For the data below, give the number of lines in which "Privacy" occurs. Include nothing besides that number.

Top of DATA SHOWN

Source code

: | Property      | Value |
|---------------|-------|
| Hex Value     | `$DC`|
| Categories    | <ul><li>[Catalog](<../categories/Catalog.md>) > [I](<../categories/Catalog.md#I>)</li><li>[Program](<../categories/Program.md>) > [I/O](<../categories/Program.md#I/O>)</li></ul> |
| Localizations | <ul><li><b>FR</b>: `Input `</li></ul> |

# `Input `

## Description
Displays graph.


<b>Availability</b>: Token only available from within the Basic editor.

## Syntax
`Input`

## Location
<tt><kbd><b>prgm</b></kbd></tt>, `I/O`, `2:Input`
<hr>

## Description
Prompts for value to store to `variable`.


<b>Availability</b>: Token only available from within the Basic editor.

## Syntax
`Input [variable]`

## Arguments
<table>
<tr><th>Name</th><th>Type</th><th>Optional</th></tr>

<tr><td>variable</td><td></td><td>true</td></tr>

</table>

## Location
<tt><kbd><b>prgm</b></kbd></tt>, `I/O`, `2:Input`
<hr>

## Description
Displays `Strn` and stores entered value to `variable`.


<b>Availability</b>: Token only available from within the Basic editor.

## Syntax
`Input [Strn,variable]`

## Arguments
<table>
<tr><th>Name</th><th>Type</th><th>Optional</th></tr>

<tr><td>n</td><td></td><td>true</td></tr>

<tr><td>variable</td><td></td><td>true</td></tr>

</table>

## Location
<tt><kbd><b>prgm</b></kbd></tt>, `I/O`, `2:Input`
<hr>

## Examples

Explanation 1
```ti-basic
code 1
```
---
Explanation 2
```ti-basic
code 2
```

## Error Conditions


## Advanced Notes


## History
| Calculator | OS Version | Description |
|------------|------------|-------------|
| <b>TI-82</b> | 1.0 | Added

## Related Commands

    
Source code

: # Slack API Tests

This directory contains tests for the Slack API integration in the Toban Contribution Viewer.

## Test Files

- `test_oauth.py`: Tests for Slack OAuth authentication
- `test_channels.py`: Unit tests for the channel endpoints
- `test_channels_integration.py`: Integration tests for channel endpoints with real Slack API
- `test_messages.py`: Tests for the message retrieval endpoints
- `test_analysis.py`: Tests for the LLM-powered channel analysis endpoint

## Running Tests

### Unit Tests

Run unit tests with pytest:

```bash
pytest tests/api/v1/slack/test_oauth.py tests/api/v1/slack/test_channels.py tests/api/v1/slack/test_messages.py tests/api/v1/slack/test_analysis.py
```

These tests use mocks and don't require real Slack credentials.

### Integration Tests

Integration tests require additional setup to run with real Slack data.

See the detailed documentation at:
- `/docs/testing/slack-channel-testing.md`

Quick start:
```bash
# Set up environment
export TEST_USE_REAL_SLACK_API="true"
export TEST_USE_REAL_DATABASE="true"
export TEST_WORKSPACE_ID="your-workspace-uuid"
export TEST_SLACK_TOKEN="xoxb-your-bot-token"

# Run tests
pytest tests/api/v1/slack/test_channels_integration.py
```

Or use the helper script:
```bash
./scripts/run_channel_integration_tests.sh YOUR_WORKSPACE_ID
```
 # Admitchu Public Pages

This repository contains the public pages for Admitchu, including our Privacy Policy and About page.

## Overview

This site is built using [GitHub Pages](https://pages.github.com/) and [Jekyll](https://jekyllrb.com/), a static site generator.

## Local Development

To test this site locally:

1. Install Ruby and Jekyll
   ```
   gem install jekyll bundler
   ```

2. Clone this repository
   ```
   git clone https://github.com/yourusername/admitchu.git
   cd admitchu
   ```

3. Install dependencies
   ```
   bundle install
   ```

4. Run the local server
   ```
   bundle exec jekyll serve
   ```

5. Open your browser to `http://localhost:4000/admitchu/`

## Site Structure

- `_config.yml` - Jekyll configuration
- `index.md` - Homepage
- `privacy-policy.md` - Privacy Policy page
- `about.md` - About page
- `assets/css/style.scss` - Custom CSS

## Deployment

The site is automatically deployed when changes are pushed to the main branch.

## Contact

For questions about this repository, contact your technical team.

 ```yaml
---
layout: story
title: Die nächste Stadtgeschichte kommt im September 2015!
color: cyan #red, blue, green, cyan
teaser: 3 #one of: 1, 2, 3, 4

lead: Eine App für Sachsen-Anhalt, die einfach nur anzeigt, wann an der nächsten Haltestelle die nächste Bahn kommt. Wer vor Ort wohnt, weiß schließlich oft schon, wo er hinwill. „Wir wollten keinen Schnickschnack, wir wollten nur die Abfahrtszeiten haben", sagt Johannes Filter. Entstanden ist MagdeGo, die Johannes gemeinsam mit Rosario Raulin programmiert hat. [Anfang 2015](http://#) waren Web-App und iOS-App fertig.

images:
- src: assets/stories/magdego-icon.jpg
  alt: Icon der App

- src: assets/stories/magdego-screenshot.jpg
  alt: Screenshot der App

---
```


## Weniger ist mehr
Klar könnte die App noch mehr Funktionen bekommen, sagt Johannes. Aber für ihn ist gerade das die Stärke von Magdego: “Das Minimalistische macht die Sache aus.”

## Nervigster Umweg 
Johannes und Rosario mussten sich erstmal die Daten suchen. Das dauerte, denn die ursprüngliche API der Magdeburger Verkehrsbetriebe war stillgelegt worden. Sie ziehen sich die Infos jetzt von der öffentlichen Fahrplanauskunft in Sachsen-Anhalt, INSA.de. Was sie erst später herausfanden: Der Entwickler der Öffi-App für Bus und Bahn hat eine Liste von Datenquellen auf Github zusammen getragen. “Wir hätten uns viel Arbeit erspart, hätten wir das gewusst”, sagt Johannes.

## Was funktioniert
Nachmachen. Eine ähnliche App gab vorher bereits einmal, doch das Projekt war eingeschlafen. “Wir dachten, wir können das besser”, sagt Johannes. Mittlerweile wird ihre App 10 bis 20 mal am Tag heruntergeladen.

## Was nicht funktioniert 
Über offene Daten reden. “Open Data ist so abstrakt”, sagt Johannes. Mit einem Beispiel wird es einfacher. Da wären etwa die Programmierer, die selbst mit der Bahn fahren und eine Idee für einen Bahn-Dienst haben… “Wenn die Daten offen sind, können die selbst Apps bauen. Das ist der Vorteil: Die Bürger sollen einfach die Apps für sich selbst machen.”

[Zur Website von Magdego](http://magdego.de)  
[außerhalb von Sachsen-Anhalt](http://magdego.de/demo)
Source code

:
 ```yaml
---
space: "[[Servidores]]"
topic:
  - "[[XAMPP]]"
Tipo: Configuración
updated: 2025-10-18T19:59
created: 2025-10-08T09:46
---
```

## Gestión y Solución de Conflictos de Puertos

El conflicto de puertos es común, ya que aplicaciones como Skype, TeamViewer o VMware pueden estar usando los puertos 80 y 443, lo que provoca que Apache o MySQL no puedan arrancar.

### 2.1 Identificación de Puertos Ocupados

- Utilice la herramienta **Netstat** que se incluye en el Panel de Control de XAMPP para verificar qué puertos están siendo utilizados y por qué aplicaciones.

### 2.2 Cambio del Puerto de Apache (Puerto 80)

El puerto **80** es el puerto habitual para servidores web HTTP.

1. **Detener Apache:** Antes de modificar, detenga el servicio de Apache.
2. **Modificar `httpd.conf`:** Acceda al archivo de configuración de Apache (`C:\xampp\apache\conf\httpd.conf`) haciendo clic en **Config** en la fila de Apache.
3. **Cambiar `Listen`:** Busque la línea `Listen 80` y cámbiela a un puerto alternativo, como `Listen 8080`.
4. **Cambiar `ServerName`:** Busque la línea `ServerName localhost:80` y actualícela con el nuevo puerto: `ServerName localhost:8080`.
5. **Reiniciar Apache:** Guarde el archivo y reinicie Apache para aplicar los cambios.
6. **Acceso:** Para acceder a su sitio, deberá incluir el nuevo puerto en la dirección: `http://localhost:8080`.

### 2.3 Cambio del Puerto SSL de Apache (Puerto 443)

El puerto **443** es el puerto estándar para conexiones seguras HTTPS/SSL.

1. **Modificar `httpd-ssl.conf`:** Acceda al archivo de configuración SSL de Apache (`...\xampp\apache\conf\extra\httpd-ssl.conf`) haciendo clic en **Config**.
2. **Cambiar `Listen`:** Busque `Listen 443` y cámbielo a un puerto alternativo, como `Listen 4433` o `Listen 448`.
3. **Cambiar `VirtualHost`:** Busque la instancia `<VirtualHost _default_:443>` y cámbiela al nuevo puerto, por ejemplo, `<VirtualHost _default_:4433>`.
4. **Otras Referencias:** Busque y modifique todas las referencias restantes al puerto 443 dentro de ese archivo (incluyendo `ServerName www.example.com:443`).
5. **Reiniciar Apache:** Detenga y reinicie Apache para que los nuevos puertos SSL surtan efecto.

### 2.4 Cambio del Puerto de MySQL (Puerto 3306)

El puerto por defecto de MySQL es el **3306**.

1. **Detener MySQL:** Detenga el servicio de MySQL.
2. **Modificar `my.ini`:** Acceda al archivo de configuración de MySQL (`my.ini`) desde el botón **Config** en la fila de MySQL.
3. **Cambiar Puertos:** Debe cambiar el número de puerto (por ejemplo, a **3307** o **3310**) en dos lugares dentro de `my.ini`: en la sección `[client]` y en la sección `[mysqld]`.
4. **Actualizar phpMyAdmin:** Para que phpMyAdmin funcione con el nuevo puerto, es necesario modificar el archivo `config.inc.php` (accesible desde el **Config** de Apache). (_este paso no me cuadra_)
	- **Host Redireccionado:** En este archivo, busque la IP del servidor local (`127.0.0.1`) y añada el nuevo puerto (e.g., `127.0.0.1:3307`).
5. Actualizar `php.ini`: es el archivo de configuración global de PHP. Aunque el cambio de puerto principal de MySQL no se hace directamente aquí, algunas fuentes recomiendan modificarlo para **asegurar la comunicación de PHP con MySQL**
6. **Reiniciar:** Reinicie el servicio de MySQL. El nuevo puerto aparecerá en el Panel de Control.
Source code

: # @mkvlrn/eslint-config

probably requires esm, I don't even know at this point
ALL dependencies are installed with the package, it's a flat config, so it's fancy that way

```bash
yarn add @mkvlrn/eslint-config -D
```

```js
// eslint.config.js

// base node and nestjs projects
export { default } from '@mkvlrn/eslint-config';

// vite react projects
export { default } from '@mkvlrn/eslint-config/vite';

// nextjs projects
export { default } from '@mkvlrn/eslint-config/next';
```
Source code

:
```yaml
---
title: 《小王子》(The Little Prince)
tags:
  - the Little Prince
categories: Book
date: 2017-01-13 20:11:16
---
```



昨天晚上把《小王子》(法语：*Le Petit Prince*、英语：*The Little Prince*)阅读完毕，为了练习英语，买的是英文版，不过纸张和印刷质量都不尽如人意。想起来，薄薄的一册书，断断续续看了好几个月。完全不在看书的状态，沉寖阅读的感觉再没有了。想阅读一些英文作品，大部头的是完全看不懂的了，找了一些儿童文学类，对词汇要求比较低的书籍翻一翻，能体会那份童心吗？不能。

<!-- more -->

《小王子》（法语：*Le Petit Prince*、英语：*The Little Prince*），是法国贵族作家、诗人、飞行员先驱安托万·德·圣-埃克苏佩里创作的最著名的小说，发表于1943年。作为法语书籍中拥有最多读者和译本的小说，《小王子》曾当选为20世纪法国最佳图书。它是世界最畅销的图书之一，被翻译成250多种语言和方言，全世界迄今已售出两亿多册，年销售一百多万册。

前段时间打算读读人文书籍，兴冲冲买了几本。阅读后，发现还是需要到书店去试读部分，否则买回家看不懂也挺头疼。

Bottom of DATA SHOWN

_YOUR SOLUTION_:
2